■ **TO DO**
Take the material below and reproduce, word for word, only the lines from the line with "Taeyoon You - honours thesis project" through the line with "pol_mass_ld.script.txt".

■ **RECORDS PROVIDED**
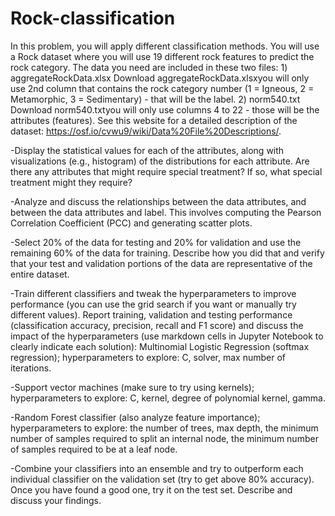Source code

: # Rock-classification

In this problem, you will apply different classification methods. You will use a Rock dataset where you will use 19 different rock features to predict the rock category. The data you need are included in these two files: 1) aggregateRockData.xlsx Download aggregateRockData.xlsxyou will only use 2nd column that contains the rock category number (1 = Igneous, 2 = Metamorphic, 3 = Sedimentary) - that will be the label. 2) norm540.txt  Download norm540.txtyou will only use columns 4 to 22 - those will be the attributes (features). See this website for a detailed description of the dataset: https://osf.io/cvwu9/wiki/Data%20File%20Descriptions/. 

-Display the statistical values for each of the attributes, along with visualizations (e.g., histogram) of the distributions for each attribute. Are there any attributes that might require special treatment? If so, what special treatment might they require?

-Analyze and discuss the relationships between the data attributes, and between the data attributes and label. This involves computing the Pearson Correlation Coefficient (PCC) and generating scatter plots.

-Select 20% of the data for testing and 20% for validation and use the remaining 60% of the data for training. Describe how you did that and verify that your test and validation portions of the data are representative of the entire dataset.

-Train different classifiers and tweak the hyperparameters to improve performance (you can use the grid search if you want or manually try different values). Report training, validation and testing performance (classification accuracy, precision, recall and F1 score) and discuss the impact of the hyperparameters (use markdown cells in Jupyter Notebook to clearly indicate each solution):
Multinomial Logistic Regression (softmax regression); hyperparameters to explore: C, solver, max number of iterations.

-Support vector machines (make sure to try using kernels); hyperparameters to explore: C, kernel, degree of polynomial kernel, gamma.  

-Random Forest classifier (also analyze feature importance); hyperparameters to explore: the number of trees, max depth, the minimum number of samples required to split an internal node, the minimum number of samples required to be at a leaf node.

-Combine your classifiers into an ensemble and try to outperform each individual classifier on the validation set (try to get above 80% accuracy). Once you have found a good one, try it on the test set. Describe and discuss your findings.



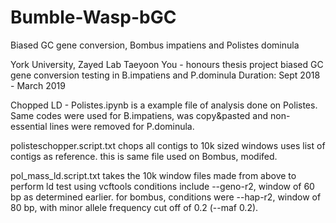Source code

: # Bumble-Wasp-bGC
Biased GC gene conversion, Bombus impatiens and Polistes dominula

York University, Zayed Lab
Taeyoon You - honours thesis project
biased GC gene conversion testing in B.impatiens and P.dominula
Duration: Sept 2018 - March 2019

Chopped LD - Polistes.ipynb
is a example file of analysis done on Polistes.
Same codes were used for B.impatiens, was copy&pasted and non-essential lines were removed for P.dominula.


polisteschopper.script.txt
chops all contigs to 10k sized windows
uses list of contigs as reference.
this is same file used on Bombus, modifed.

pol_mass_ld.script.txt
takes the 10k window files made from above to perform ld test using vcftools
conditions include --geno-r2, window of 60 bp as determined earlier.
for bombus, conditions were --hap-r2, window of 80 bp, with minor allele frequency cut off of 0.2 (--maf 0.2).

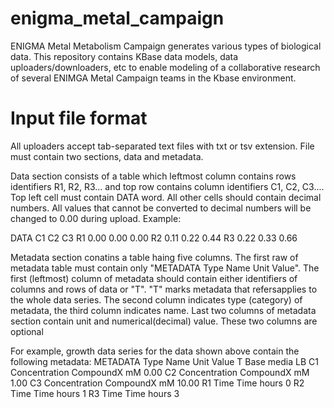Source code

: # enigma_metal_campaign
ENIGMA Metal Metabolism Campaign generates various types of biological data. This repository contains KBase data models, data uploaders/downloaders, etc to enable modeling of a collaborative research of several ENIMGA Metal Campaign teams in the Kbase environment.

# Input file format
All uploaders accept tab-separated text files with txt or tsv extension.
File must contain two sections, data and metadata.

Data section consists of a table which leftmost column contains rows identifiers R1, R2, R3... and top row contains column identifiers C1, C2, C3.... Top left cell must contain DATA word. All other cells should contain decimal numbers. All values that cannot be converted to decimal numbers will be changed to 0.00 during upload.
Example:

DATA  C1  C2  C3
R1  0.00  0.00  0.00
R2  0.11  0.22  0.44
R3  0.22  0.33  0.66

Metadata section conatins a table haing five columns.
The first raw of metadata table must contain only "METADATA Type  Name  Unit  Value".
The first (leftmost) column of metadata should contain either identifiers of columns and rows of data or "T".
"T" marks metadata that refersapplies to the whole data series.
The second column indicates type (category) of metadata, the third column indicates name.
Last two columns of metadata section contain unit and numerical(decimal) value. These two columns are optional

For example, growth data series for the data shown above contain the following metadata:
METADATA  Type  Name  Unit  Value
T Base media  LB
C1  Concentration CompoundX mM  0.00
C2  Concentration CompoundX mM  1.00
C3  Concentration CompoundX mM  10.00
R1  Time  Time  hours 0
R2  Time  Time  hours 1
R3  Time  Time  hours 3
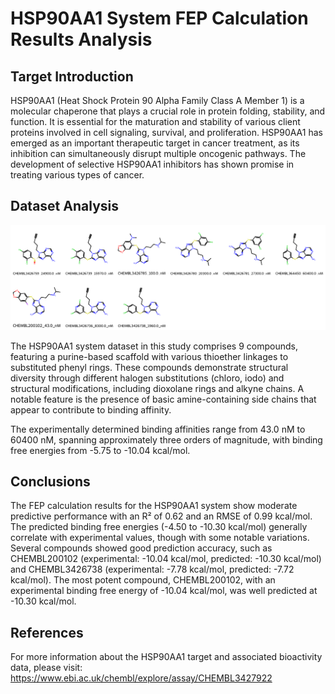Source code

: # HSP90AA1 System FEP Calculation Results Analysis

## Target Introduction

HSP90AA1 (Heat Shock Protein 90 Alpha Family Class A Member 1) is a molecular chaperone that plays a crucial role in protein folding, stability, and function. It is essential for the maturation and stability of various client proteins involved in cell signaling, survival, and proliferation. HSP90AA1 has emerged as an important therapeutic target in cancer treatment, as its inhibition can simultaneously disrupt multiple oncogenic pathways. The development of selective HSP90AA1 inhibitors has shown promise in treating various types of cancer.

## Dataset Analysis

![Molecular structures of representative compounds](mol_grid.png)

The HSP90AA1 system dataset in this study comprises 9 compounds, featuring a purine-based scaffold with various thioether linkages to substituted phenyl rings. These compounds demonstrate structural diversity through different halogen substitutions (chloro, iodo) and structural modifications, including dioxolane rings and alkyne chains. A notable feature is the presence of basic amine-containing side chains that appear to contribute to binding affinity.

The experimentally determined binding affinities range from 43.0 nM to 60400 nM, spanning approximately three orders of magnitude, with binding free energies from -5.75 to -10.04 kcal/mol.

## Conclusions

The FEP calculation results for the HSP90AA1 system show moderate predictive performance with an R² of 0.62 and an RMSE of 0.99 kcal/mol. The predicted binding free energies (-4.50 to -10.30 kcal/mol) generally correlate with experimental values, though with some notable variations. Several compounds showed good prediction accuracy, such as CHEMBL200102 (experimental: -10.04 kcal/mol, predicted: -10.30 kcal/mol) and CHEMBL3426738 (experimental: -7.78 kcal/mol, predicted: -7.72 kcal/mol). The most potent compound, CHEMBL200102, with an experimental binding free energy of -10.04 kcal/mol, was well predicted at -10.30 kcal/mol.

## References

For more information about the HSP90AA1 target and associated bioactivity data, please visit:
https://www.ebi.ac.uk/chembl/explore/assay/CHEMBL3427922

■ **RESULT FOR THIS EXERCISE**
Taeyoon You - honours thesis project
biased GC gene conversion testing in B.impatiens and P.dominula
Duration: Sept 2018 - March 2019

Chopped LD - Polistes.ipynb
is a example file of analysis done on Polistes.
Same codes were used for B.impatiens, was copy&pasted and non-essential lines were removed for P.dominula.


polisteschopper.script.txt
chops all contigs to 10k sized windows
uses list of contigs as reference.
this is same file used on Bombus, modifed.

pol_mass_ld.script.txt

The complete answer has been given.